Написанная в 1837 г. «Ветка Палестины» (напоминающая «Цветок» Пушкина) вызывала (и вызывает до сих пор) у исследователей некоторое недоумение, как и стихотворение «Когда волнуется желтеющая нива»; эти вещи кажутся неожиданными и неорганическими для Лермонтова по своей тематике, по заключительным «мирным» аккордам. Белинский видел в «Ветке Палестины», как и в позднейших «Тучах», «переход от субъективных стихотворений к чисто-художественным.

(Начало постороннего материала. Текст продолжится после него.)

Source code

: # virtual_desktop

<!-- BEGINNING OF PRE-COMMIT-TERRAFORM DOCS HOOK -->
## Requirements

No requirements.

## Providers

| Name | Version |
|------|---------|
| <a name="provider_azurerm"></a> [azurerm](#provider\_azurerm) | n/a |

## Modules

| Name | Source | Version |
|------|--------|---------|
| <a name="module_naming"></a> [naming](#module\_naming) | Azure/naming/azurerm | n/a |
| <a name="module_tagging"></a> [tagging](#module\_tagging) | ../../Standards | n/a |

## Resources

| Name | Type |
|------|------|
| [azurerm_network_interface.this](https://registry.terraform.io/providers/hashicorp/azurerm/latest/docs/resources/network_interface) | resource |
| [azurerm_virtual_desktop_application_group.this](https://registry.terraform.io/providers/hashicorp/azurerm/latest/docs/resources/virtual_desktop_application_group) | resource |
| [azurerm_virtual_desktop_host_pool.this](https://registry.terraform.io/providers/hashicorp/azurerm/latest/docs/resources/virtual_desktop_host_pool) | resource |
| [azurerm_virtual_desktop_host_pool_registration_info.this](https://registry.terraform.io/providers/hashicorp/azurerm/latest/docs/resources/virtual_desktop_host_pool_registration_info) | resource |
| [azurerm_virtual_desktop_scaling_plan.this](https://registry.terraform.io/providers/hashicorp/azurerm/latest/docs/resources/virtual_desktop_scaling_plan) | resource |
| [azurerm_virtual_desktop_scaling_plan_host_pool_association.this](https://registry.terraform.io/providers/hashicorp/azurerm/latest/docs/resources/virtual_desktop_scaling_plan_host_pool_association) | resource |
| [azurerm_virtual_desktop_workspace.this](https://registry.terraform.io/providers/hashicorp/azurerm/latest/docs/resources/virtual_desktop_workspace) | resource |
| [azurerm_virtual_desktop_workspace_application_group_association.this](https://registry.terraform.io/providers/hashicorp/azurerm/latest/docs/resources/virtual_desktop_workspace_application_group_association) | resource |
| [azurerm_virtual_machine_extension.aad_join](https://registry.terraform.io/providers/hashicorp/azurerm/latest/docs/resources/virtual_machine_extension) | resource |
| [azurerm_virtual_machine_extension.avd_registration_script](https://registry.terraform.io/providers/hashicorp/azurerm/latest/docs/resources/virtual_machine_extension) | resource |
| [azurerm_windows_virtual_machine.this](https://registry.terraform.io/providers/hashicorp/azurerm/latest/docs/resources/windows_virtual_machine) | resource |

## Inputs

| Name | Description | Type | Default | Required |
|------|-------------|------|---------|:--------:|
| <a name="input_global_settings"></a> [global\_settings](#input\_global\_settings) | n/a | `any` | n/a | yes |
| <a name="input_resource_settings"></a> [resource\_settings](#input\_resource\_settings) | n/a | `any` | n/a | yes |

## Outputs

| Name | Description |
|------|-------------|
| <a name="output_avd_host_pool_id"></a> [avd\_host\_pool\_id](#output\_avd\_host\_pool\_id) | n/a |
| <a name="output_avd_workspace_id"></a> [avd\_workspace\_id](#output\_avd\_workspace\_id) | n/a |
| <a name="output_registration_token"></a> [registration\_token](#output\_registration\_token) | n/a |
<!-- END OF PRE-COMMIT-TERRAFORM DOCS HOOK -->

В обеих пьесах видна еще личность поэта, но в то же время уже и выход его из внутреннего мира своей души в созерцание „полного славы творенья“. Первая из них дышит благодатным спокойствием сердца, теплотою молитвы, кротким веянием святыни». Это впечатление сложилось у Белинского, очевидно, в связи с тем, что стихотворение имеет полубалладную ориентальную окраску (воды Иордана, Ливан, «Солима бедные сыны») и нечто вроде воображаемого сюжета. Действительно, вопросы о судьбе пальмы и о том, кто занес ветку от нее â этот край, переводят это стихотворение из области чистой, «субъективной» лирики в область иных жанров. К этому надо, однако, прибавить, что для понимания «Ветки Палестины» очень важен ее лирический подтекст — элемент для юношеской лирики Лермонтова нехарактерный, но приобретающий большое значение для его стихотворений второго периода. Если в юношеской лирике Лермонтов стремился к созданию открытых формул, выговаривающих тему или мысль, то теперь этого нет или встречается редко. Характерно, что в «Умирающем гладиаторе» вычеркнута вся вторая половина («Не так ли ты, о европейский мир»), раскрывающая иносказательный смысл первой и придающая всему стихотворению определенный публицистический характер. Оставшаяся первая половина представляет собой нечто вроде баллады. «Ветка Палестины» написана, конечно, на основе диссонанса, контраста, а не гармонии; именно потому она и написана в полубалладной форме — как иносказание. Ее заключительные строки («Все полно мира и отрады вокруг тебя и над тобой») звучат как первая половина незаконченной фразы: интонация этих строк требует продолжения, раскрывающего контраст между картиной «мира и отрады» и душевным смятением автора, тревожно задававшего вопросы. Этот контраст оставлен в подтексте и дан только в виде намека в вопросах: «Грустил он часто над тобою? Хранишь ты след горючих слез?». Здесь — лирический центр стихотворения, сохраняющий свое действие до конца. Никакого

37

внутреннего, тематического противоречия между этим стихотворением и лирикой Лермонтова нет, — изменилась не тема, а художественный метод.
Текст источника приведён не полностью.